Insta
Jonathan Brown
Slavery and non-consensual sex is acceptable under Islamic teachings, an Islamic studies professor of a US university told his students.
Jonathan Brown, a tenured Georgetown professor and holder of the Al-Waleed bin Talal Chair in Islamic Civilisation at Georgetown University, while lecturing at International Institute of Islamic Thought on ‘Islam and the Problem of Slavery’ paid tributes to slavery in the Muslim regions, while demonising it in the western countries.
Saying slaves in the Muslim world led a “pretty good life”, Brown termed slavery in the non-Muslim societies as “brutal”.
Brown stated that slaves were “protected by Sharia,” ignoring atrocities committed by slave-owners, where girls and women were forced into the sex trade and their male counterparts were often castrated.
“In general you don’t find the brutality that you see in American slavery,” said Brown, who described the historically common practice as “investments” and “walking venture properties” for slave-owners.

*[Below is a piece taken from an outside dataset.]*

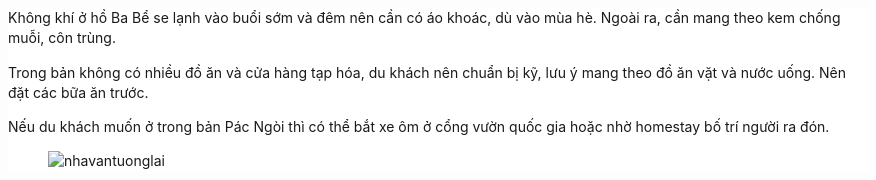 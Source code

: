 Không khí ở hồ Ba Bể se lạnh vào buổi sớm và đêm nên cần có áo khoác, dù vào mùa hè. Ngoài ra, cần mang theo kem chống muỗi, côn trùng.

Trong bản không có nhiều đồ ăn và cửa hàng tạp hóa, du khách nên chuẩn bị kỹ, lưu ý mang theo đồ ăn vặt và nước uống. Nên đặt các bữa ăn trước.

Nếu du khách muốn ở trong bản Pác Ngòi thì có thể bắt xe ôm ở cổng vườn quốc gia hoặc nhờ homestay bố trí người ra đón.

<figure><img src="https://banmaixanh.vercel.app/image/cover/001-306.jpg" alt="nhavantuonglai" title="nhavantuonglai" height=100% width=100%><figcaption><p></p></figcaption></figure>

He rapped the use of prison labor in the United States in a lecture that was supposed to revolve around slavery in Islam, and besides shutting his eyes to the abuse of foreign labourers in the Gulf or the ghastly treatment of prisoners in the Middle East.
He also proclaimed that “consent isn’t necessary for lawful sex,” and said consent is a Western concept that was born after the emergence of women’s suffrage and female body autonomy.
Brown defended slavery, saying, “It’s not immoral for one human to own another human” by comparing it to marriage—a quid pro quo arrangement in which both slave and master benefited from the arrangement.
“I don’t think it’s morally evil to own somebody because we own lots of people all around us and we’re owned by people,” said Brown.